# Fin 704: Econometric Theory and Applications
We will use Jupyter notebooks for some examples. This is one such notebook. As in any Python notebook, there are two types of cells, this one is a Markdown cell with text. The next rectangle is a code cell (as seen from square bracket to the left of the cell). Code cells can be executed by placing cursor in the cell and pressing Shift and Enter keys.

We start by first importing libraries that are useful for mathematical calculations and graphics. NumPy is a library with support for multi-dimensional arrays and matrices and other mathematical functions. Matplotlib is a plotting library.

In [None]:
import numpy as np
import matplotlib.pyplot as plt

We next download a zip file and unzip it to get the required data file.

In [None]:
from urllib.request import urlretrieve
from zipfile import ZipFile
url = "https://www.ssc.wisc.edu/~bhansen/econometrics/Econometrics%20Data.zip"
filename = "Econometrics_Data.zip"
urlretrieve(url, filename)
ZipFile(filename).extract("cps09mar/cps09mar.txt")

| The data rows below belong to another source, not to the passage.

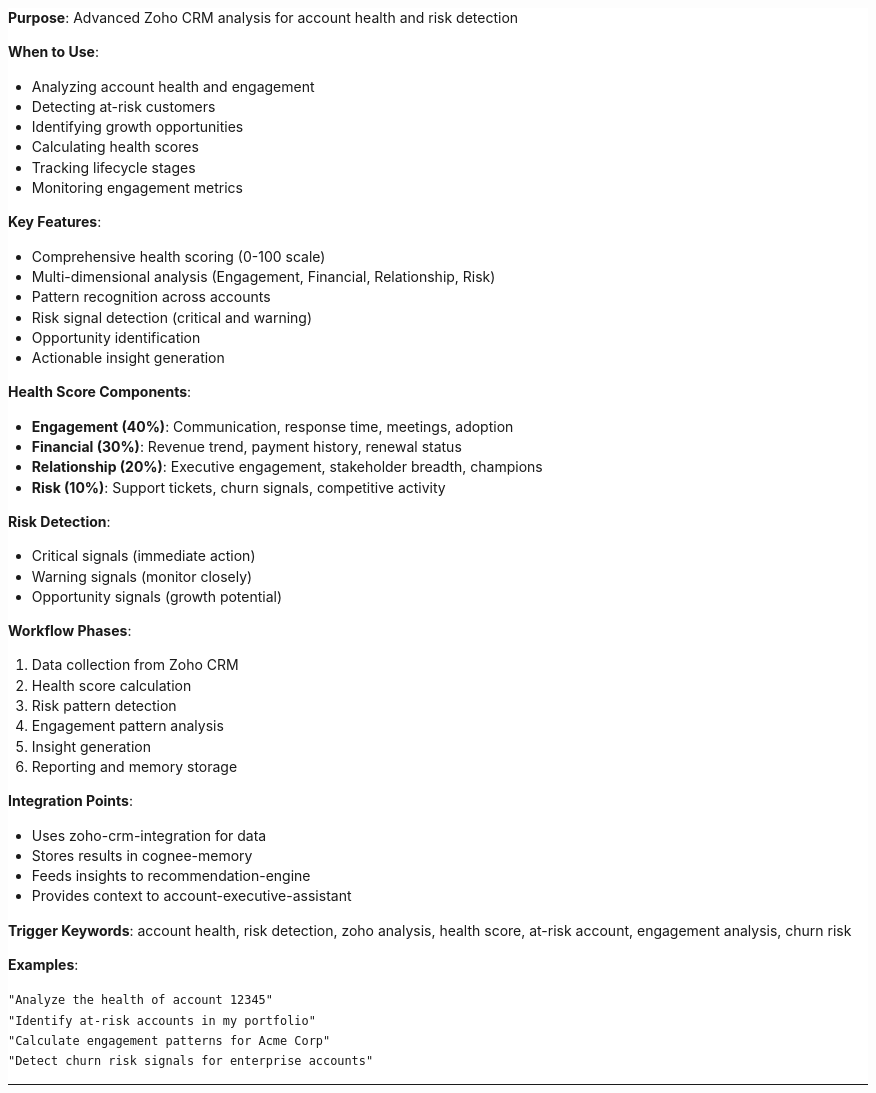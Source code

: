 **Purpose**: Advanced Zoho CRM analysis for account health and risk detection

**When to Use**:
- Analyzing account health and engagement
- Detecting at-risk customers
- Identifying growth opportunities
- Calculating health scores
- Tracking lifecycle stages
- Monitoring engagement metrics

**Key Features**:
- Comprehensive health scoring (0-100 scale)
- Multi-dimensional analysis (Engagement, Financial, Relationship, Risk)
- Pattern recognition across accounts
- Risk signal detection (critical and warning)
- Opportunity identification
- Actionable insight generation

**Health Score Components**:
- **Engagement (40%)**: Communication, response time, meetings, adoption
- **Financial (30%)**: Revenue trend, payment history, renewal status
- **Relationship (20%)**: Executive engagement, stakeholder breadth, champions
- **Risk (10%)**: Support tickets, churn signals, competitive activity

**Risk Detection**:
- Critical signals (immediate action)
- Warning signals (monitor closely)
- Opportunity signals (growth potential)

**Workflow Phases**:
1. Data collection from Zoho CRM
2. Health score calculation
3. Risk pattern detection
4. Engagement pattern analysis
5. Insight generation
6. Reporting and memory storage

**Integration Points**:
- Uses zoho-crm-integration for data
- Stores results in cognee-memory
- Feeds insights to recommendation-engine
- Provides context to account-executive-assistant

**Trigger Keywords**: account health, risk detection, zoho analysis, health score, at-risk account, engagement analysis, churn risk

**Examples**:
```
"Analyze the health of account 12345"
"Identify at-risk accounts in my portfolio"
"Calculate engagement patterns for Acme Corp"
"Detect churn risk signals for enterprise accounts"
```

---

We next import pandas library for data manipulation and analysis and use it to read the data set. We then use head function to see the first few rows of the data.

In [None]:
import pandas as pd
df = pd.read_csv("cps09mar/cps09mar.txt",sep = "\t", header=None)
df.columns = ["age", "female", "hisp", "education", "earnings", "hours", "week", "union", "uncov", "region", "race", "marital"]
df.head()

The shape function gives the number of observtions and the number of variables.

In [None]:
df.shape

The function describe can be used to see summary statistics for the variables in the data.

In [None]:
df.describe()

We consider the subsample of 19-80 year old males with 16 years of education and create a binary variable married.

In [None]:
df = df[(df.female == 0) & (df.age >= 19) & (df.age <= 80) & (df.education ==16)]
df['married'] = (df.marital == 1) | (df.marital == 2) | (df.marital == 3) | (df.marital == 4)
df.shape

## Logit with Maximum LikeLihood Estimation
The following loop updates  intercept a and slope b until log likelihood is maximized. The likelihood and first and second derivatives expressions are for the case of two parameters.

In [None]:
iter = 0
a = df['married'].mean()
#a = 0
b = 0
df['z'] = pd.eval('(a + b * df.age) * (2 * df.married - 1)')
LL =  pd.eval('log(1 /(1 + exp(-df.z)))').sum()
while True:
    print('Iteration ',iter,': a = ',a,', b = ',b,', Log Likelihood = ',LL)
    dLL_da =  pd.eval('(2 * df.married - 1) /(1 + exp(df.z))').sum()
    dLL_db =  pd.eval('(2 * df.married - 1) * df.age /(1 + exp(df.z))').sum()
    d2LL_da2 = pd.eval('- exp(df.z) /(1 + exp(df.z)) ** 2').sum()
    d2LL_db2 = pd.eval('- exp(df.z) * df.age ** 2 /(1 + exp(df.z)) ** 2').sum()
    d2LL_dadb = pd.eval('- exp(df.z) * df.age /(1 + exp(df.z)) ** 2').sum()
    newa = a - (d2LL_db2 * dLL_da - d2LL_dadb * dLL_db) / (d2LL_da2 * d2LL_db2 - d2LL_dadb ** 2)
    newb = b - (d2LL_da2 * dLL_db - d2LL_dadb * dLL_da) / (d2LL_da2 * d2LL_db2 - d2LL_dadb ** 2)
    df['z'] = pd.eval('(newa + newb * df.age) * (2 * df.married - 1)')
    newLL =  pd.eval('log(1 /(1 + exp(-df.z)))').sum()
    converged = (abs(newa -a) < 0.00001) & (abs(newb -b) < 0.00001) & (abs(newLL -LL) < 0.00001)
    a = newa
    b = newb
    LL = newLL
    iter = iter + 1
    if converged:
        break
df = df.drop('z', axis=1)